Publié le 6 mars 2026

Koorsoo est le nom donné par les Iraniens à la petite flamme d’espoir qui persiste même dans l’obscurité. Dans un contexte d’effondrement économique, de crise monétaire, d’hyperinflation et d’explosion de la pauvreté, les mobilisations populaires contre la République islamique d’Iran ont donné lieu à une féroce répression, jusque dans les hôpitaux, les écoles et les universités, et à des violations massives et systématiques des droits humains et des libertés fondamentales. Malgré une répression spécifique particulièrement violente, les femmes occupent dans ce mouvement un rôle déterminant. Par-delà les revendications économiques, elles contestent une large atteinte aux libertés fondamentales et la ségrégation de genre imposée par le régime des mollahs.

Étudiant·es et universitaires sont à nouveau l’un des moteurs du mouvement actuel.
STRATÉGIE DE TERREUR

Débutées en décembre dernier au grand bazar de Téhéran, l’un des plus anciens marchés couverts du monde, les manifestations populaires ont rapidement gagné les universités. Même si les autorités ont ordonné un passage aux cours en ligne avant une fermeture pure et simple, étudiant·es et universitaires, qui entretiennent le Koorsoo depuis des décennies, sont à nouveau l’un des moteurs du mouvement actuel, alors même que, dans une stratégie assumée de terreur, nombre d’entre elles et eux sont arrêté·es, lourdement condamné·es, et certain·es exécuté·es à l’issue de procédures expéditives. Le SNESUP-FSU se tient aux côtés des universitaires iraniens dans leur constante résistance contre tout enfermement intellectuel.

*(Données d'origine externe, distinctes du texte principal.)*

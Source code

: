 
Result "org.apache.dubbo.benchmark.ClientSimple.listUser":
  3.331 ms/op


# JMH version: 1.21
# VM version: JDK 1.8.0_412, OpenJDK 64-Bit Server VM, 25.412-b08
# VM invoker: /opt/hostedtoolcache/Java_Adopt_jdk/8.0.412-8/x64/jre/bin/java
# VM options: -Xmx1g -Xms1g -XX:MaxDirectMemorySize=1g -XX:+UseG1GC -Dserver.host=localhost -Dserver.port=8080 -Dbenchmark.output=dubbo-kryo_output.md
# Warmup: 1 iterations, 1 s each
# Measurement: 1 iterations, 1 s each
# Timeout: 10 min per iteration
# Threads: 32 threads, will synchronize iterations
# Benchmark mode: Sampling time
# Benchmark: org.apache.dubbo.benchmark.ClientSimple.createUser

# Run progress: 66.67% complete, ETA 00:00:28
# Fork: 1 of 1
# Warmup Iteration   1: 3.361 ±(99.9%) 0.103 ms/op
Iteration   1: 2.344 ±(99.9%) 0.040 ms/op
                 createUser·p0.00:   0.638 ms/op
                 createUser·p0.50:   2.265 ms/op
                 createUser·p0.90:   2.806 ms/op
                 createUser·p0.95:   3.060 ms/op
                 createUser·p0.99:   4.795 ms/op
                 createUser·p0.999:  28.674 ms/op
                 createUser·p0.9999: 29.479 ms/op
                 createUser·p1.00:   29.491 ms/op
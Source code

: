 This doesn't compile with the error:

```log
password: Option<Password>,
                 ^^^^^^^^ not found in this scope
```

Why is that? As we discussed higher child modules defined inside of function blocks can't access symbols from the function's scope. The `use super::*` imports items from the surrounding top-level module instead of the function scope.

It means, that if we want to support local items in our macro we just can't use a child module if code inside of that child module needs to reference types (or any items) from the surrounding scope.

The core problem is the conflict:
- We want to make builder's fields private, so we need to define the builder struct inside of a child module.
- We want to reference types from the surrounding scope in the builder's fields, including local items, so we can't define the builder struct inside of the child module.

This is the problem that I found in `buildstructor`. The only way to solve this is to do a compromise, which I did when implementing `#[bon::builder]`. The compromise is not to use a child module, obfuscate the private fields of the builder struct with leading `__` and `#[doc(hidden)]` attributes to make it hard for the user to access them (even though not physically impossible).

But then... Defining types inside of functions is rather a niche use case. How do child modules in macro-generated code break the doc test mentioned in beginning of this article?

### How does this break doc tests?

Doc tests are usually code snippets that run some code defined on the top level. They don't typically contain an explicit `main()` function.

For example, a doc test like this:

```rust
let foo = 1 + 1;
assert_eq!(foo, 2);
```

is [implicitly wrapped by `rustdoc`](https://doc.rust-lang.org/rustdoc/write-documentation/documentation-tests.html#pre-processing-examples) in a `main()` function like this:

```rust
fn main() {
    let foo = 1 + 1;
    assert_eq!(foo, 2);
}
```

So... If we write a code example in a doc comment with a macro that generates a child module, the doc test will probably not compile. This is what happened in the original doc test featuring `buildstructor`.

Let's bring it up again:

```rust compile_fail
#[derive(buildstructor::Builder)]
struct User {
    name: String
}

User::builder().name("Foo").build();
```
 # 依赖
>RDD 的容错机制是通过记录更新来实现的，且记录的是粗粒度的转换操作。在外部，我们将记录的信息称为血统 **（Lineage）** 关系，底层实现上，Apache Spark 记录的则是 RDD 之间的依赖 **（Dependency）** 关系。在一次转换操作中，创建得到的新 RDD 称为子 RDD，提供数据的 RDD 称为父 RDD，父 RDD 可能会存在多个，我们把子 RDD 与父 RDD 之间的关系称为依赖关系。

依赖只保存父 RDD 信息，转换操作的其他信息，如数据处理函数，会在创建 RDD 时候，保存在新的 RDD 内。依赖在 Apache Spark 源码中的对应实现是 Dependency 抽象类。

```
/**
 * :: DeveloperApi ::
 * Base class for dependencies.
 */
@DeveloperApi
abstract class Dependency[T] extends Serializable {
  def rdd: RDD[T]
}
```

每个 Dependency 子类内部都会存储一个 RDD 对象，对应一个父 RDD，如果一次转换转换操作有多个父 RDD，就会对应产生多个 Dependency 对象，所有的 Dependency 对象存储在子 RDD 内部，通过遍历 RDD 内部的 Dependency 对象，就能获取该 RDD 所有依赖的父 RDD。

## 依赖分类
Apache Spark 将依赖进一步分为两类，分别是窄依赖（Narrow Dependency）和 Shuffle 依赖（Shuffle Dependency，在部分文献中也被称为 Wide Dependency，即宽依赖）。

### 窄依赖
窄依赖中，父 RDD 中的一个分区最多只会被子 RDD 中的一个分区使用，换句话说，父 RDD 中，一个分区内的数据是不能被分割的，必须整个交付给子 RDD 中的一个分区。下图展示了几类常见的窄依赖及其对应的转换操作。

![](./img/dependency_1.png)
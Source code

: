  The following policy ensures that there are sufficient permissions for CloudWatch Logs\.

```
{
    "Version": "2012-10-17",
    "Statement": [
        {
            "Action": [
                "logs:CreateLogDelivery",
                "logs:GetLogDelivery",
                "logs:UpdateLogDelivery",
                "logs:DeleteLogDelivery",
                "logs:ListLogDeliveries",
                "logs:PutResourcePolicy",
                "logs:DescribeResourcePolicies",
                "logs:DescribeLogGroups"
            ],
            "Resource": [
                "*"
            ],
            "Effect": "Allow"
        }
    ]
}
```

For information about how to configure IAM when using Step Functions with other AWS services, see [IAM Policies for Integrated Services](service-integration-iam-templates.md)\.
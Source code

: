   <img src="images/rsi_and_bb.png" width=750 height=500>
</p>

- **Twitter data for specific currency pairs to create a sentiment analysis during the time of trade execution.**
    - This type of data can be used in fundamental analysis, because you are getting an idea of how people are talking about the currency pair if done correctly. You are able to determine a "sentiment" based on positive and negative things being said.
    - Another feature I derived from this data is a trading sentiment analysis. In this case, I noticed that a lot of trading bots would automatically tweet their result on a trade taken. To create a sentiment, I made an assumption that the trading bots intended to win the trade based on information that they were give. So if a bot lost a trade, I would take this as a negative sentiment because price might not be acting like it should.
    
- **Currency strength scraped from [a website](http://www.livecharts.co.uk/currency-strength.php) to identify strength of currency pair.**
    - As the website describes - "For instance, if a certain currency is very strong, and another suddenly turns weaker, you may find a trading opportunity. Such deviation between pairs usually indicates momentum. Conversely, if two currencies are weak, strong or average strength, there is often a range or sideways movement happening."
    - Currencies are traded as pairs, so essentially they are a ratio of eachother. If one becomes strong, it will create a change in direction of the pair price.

Avec nombre d’organisations syndicales françaises*, la FSU appelle à la fin de la répression contre les mobilisations sociales, syndicales et citoyennes, à la liberté d’organisation et de manifestation, à la libération de toutes les personnes détenues pour avoir exercé leurs droits fondamentaux, au respect par l’État iranien de ses engagements internationaux en matière de droits humains et de libertés syndicales à l’arrêt immédiat des exécutions et à l’abolition de la peine de mort. Elle apporte son soutien à l’ensemble de la société civile iranienne dans sa mobilisation pour la justice sociale et les libertés fondamentales.

* Communiqué intersyndical, « Iran : les organisations syndicales françaises solidaires des Iraniennes et des Iraniens », 13 janvier 2026.